Raios, que com tantas mulheres, da elite social e económica, a
lamuriarem-se nem se pode culpar o machismo islâmico com a pobreza
gerada pelo capitalismo e pelo neoliberalismo. Donde, não interessa
nada.
Vimos o mesmo em
Portugal nos últimos dias. Houve escândalo porque alguém ousou criticar
as comunidades ciganas. Políticos excitáveis falaram em ‘discurso de
ódio’ e ‘racismo’ – claro. Sem querer medir o mérito das palavras do
candidato a Loures do PSD, apreciei muito a defesa acérrima de tanta
gente, com tantos pruridos antirracistas, de uma comunidade onde tantas
vezes as mulheres são tratadas de forma atroz.
O abandono escolar
precoce das raparigas ciganas é muito superior ao dos rapazes e fica
geralmente pelo fim do primeiro ciclo.

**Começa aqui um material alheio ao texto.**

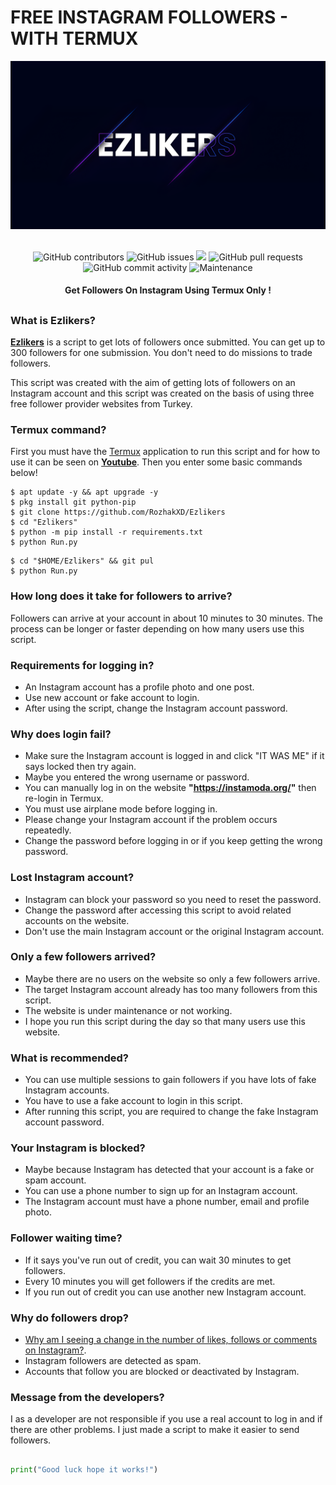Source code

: # FREE INSTAGRAM FOLLOWERS - WITH TERMUX
<div align="center">
  <img src="Data/Ezlikers.png">
  <br>
  <br>
  <p>
    <img alt="GitHub contributors" src="https://img.shields.io/github/contributors/rozhakxd/Ezlikers">
    <img alt="GitHub issues" src="https://img.shields.io/github/issues/rozhakxd/Ezlikers">
    <img src="https://img.shields.io/badge/PRs-welcome-brightgreen.svg?style=shields">
    <img alt="GitHub pull requests" src="https://img.shields.io/github/issues-pr/rozhakxd/Ezlikers">
    <img alt="GitHub commit activity" src="https://img.shields.io/github/commit-activity/m/rozhakxd/Ezlikers">
    <img alt="Maintenance" src="https://img.shields.io/maintenance/no/2023">
  </p>
  <h4> Get Followers On Instagram Using Termux Only ! </h4>
</div>

##

### What is Ezlikers?
[**Ezlikers**](https://github.com/RozhakXD/Ezlikers) is a script to get lots of followers once submitted. You can get up to 300 followers for one submission. You don't need to do missions to trade followers.

This script was created with the aim of getting lots of followers on an Instagram account and this script was created on the basis of using three free follower provider websites from Turkey.

### Termux command?
First you must have the [Termux](https://f-droid.org/repo/com.termux_118.apk) application to run this script and for how to use it can be seen on [**Youtube**](https://youtu.be/3ZtuiDx3vtI). Then you enter some basic commands below!
```
$ apt update -y && apt upgrade -y
$ pkg install git python-pip
$ git clone https://github.com/RozhakXD/Ezlikers
$ cd "Ezlikers"
$ python -m pip install -r requirements.txt
$ python Run.py
```

```
$ cd "$HOME/Ezlikers" && git pul
$ python Run.py
```

### How long does it take for followers to arrive?
Followers can arrive at your account in about 10 minutes to 30 minutes. The process can be longer or faster depending on how many users use this script.

### Requirements for logging in?

- An Instagram account has a profile photo and one post.
- Use new account or fake account to login.
- After using the script, change the Instagram account password.

### Why does login fail?

- Make sure the Instagram account is logged in and click "IT WAS ME" if it says locked then try again.
- Maybe you entered the wrong username or password.
- You can manually log in on the website **"https://instamoda.org/"** then re-login in Termux.
- You must use airplane mode before logging in.
- Please change your Instagram account if the problem occurs repeatedly.
- Change the password before logging in or if you keep getting the wrong password.

### Lost Instagram account?

- Instagram can block your password so you need to reset the password.
- Change the password after accessing this script to avoid related accounts on the website.
- Don't use the main Instagram account or the original Instagram account.

### Only a few followers arrived?

- Maybe there are no users on the website so only a few followers arrive.
- The target Instagram account already has too many followers from this script.
- The website is under maintenance or not working.
- I hope you run this script during the day so that many users use this website.

### What is recommended?

- You can use multiple sessions to gain followers if you have lots of fake Instagram accounts.
- You have to use a fake account to login in this script.
- After running this script, you are required to change the fake Instagram account password.

### Your Instagram is blocked?

- Maybe because Instagram has detected that your account is a fake or spam account.
- You can use a phone number to sign up for an Instagram account.
- The Instagram account must have a phone number, email and profile photo.

### Follower waiting time?

- If it says you've run out of credit, you can wait 30 minutes to get followers.
- Every 10 minutes you will get followers if the credits are met.
- If you run out of credit you can use another new Instagram account.

### Why do followers drop?

- [Why am I seeing a change in the number of likes, follows or comments on Instagram?](https://help.instagram.com/572730176521116/?helpref=search&query=Mengapa%20saya%20melihat%20ada%20perubahan%20jumlah%20suka%2C%20ikuti%2C%20atau%20komentar%20di%20Instagram%3F&search_session_id=&sr=1).
- Instagram followers are detected as spam.
- Accounts that follow you are blocked or deactivated by Instagram.

### Message from the developers?
I as a developer are not responsible if you use a real account to log in and if there are other problems. I just made a script to make it easier to send followers.

##
```python
print("Good luck hope it works!")
```
##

Quando casam, são sujeitas a um
teste de virgindade e o hímen é-lhes quebrado por mulheres mais velhas.
(Na Indonésia muçulmana também há um grande gosto pelos testes de virgindade.
Grandes cabeças pensam igual.) As viúvas não podem casar e têm de se
submeter à vontade dos filhos. A violência sobre as mulheres é comum.
Qualquer atividade sexual fora do casamento de uma cigana é pesadamente
punida pela família e comunidade. As raparigas casam mal entram na
adolescência, por imposição familiar, e quando chegam aos vinte anos já
têm três ou quatro filhos. Qualquer tentativa de fazer vida fora da
comunidade cigana é malvista e castigada.
Lamento, mas quem não
tempera as suas observações sobre a comunidade cigana com estas
realidades deploráveis é colaboracionista do machismo, por muito que se
mascare de apenas escandalizado com a xenofobia.
Os histéricos, que
gritam xenofobia perante a mais leve crítica (justificada) a certas
comunidades onde os maus tratos a mulheres são inerentes à cultura que
tanto defendem, fizeram a sua escolha: apoiar a opressão de mulheres.
Merecem o desprezo de gente de bem. Como é ilegal aplicar-lhes umas
doses de tortura com o feitiço Crucio (e ainda não sei usar a varinha
mágica que o Pottermore me atribuiu), desejamos-lhes, pelo menos, e se
tiverem consciência, pesadelos à noite.